-------- Data supplied --------

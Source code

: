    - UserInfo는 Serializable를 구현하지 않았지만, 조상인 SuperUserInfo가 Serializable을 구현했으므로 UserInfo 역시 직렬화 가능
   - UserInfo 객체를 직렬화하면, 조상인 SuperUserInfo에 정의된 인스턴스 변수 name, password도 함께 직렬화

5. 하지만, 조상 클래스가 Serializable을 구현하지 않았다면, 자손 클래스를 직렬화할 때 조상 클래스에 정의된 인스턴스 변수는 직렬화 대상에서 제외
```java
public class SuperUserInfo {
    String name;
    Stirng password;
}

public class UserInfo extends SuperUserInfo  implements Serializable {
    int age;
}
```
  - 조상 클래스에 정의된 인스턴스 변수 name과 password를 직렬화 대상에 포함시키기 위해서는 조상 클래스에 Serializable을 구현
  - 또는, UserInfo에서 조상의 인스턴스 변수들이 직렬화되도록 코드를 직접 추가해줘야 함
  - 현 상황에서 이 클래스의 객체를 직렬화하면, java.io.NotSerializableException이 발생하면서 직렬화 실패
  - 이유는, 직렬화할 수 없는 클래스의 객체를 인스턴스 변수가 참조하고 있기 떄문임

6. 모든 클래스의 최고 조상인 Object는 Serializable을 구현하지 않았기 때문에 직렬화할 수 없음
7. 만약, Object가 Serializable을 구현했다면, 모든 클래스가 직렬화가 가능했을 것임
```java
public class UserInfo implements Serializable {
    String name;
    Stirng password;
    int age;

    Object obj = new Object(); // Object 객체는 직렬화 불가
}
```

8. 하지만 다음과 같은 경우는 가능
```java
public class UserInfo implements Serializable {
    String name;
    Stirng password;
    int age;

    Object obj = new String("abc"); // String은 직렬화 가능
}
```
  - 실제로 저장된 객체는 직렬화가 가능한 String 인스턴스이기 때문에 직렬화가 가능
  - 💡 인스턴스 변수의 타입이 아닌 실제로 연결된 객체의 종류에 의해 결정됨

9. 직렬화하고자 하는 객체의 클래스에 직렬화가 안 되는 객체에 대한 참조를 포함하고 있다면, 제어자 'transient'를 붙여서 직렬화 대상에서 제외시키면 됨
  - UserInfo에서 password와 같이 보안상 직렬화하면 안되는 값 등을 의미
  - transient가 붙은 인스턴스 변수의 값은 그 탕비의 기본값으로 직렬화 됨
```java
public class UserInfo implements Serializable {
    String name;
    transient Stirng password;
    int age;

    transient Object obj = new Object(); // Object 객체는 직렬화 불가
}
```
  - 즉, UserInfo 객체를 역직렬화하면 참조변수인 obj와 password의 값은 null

--------

• Problem details
Set down verbatim only the lines between the start of the data above and the line with "6. 모든 클래스의 최고", both boundaries included.

• Solution to the problem
Source code

:    - UserInfo는 Serializable를 구현하지 않았지만, 조상인 SuperUserInfo가 Serializable을 구현했으므로 UserInfo 역시 직렬화 가능
   - UserInfo 객체를 직렬화하면, 조상인 SuperUserInfo에 정의된 인스턴스 변수 name, password도 함께 직렬화

5. 하지만, 조상 클래스가 Serializable을 구현하지 않았다면, 자손 클래스를 직렬화할 때 조상 클래스에 정의된 인스턴스 변수는 직렬화 대상에서 제외
```java
public class SuperUserInfo {
    String name;
    Stirng password;
}

public class UserInfo extends SuperUserInfo  implements Serializable {
    int age;
}
```
  - 조상 클래스에 정의된 인스턴스 변수 name과 password를 직렬화 대상에 포함시키기 위해서는 조상 클래스에 Serializable을 구현
  - 또는, UserInfo에서 조상의 인스턴스 변수들이 직렬화되도록 코드를 직접 추가해줘야 함
  - 현 상황에서 이 클래스의 객체를 직렬화하면, java.io.NotSerializableException이 발생하면서 직렬화 실패
  - 이유는, 직렬화할 수 없는 클래스의 객체를 인스턴스 변수가 참조하고 있기 떄문임

6. 모든 클래스의 최고 조상인 Object는 Serializable을 구현하지 않았기 때문에 직렬화할 수 없음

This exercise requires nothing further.